WORK REQUEST:
All lines in the entries below that hold "them" make up the answer.

______

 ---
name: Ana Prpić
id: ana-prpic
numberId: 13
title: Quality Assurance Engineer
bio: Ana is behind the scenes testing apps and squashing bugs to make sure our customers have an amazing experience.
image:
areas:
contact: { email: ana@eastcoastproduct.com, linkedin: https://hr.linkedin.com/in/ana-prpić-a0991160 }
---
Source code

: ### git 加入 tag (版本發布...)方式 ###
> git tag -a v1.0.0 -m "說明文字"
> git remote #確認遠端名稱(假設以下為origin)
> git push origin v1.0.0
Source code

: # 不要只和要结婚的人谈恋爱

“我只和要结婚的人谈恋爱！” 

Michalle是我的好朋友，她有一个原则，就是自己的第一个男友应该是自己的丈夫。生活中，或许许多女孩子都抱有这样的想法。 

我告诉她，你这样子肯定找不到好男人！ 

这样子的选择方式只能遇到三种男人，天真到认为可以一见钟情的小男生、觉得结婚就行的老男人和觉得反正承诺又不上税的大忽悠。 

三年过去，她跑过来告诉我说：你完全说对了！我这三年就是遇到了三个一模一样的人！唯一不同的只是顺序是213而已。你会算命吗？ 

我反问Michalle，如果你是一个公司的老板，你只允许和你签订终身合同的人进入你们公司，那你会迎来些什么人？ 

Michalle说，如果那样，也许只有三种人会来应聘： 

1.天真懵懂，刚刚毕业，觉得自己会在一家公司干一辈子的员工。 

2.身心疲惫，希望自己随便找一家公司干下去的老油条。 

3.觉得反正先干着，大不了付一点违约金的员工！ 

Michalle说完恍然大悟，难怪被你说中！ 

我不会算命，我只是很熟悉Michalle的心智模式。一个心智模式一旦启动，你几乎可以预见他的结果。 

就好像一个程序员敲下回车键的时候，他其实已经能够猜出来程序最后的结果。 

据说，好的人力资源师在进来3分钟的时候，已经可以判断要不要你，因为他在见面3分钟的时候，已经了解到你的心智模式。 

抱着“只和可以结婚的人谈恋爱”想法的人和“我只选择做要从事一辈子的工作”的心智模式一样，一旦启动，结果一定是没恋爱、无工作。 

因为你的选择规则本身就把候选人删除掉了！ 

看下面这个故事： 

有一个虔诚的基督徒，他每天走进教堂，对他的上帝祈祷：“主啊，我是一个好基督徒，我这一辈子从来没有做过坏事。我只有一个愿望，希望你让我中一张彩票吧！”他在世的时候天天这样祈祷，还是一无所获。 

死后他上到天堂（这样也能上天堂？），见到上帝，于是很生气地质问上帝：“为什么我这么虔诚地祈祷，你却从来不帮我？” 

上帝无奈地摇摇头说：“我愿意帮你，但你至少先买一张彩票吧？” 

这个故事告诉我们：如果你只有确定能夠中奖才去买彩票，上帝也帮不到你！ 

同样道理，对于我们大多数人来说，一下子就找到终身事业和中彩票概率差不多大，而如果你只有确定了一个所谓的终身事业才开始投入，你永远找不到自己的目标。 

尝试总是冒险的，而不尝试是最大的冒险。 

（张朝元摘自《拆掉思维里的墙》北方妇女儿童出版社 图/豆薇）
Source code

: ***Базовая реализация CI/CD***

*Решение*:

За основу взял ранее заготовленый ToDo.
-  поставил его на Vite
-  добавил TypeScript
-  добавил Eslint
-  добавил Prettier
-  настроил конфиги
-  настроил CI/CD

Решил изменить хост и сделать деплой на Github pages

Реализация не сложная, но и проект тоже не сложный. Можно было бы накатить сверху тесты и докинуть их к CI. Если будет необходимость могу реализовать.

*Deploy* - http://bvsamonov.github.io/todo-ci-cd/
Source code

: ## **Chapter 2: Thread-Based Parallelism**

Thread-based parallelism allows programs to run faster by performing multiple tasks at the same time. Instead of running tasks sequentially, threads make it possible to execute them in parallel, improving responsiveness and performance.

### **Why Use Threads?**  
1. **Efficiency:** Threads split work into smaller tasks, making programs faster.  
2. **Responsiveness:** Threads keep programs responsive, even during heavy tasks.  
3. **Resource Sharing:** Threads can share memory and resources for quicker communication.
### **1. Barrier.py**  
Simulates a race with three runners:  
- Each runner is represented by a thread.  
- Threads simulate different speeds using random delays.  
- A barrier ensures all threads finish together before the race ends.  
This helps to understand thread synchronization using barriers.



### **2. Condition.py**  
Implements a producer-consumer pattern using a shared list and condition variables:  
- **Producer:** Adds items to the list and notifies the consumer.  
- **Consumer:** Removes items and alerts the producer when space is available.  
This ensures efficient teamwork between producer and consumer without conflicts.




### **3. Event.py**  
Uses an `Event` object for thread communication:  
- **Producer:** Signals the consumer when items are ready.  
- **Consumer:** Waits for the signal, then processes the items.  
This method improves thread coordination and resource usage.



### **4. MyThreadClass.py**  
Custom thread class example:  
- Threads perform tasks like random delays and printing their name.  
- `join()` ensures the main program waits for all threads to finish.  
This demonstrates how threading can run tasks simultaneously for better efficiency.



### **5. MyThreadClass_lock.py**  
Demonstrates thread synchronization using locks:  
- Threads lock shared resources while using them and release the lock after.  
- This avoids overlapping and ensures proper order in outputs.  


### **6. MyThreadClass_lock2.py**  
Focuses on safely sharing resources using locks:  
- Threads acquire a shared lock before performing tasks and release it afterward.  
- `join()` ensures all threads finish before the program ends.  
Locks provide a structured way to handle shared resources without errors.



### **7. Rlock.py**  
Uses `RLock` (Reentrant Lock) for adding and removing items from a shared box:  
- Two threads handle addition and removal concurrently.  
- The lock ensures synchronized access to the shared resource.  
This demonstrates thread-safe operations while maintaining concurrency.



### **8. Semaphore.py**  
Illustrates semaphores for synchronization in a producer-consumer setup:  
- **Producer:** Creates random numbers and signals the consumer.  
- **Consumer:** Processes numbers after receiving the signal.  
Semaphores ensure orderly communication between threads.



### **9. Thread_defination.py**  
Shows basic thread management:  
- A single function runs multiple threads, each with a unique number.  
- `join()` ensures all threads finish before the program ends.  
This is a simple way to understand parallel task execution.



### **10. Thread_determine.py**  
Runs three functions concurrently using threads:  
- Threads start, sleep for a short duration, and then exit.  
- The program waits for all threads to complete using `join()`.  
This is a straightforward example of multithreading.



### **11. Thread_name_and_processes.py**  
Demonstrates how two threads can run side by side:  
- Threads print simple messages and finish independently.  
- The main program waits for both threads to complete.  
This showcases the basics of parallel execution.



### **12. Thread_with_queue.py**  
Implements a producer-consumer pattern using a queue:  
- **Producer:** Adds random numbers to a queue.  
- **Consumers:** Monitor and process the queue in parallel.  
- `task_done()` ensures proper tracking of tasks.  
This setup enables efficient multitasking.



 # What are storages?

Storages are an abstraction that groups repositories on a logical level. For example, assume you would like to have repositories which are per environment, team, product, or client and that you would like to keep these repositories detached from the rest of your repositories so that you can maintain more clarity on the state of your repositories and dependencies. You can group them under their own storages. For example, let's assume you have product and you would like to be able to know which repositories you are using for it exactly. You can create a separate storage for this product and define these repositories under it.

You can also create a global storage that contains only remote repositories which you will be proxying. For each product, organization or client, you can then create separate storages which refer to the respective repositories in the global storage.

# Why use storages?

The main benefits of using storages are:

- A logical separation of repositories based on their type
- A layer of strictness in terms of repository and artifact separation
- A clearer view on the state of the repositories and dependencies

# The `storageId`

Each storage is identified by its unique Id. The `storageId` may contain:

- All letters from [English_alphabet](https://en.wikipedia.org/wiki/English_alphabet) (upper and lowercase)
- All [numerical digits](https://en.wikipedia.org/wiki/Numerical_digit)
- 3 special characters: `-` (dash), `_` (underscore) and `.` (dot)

______

RESPONSE BOX:
Thread-based parallelism allows programs to run faster by performing multiple tasks at the same time. Instead of running tasks sequentially, threads make it possible to execute them in parallel, improving responsiveness and performance.
- Threads lock shared resources while using them and release the lock after.  
Storages are an abstraction that groups repositories on a logical level. For example, assume you would like to have repositories which are per environment, team, product, or client and that you would like to keep these repositories detached from the rest of your repositories so that you can maintain more clarity on the state of your repositories and dependencies. You can group them under their own storages. For example, let's assume you have product and you would like to be able to know which repositories you are using for it exactly. You can create a separate storage for this product and define these repositories under it.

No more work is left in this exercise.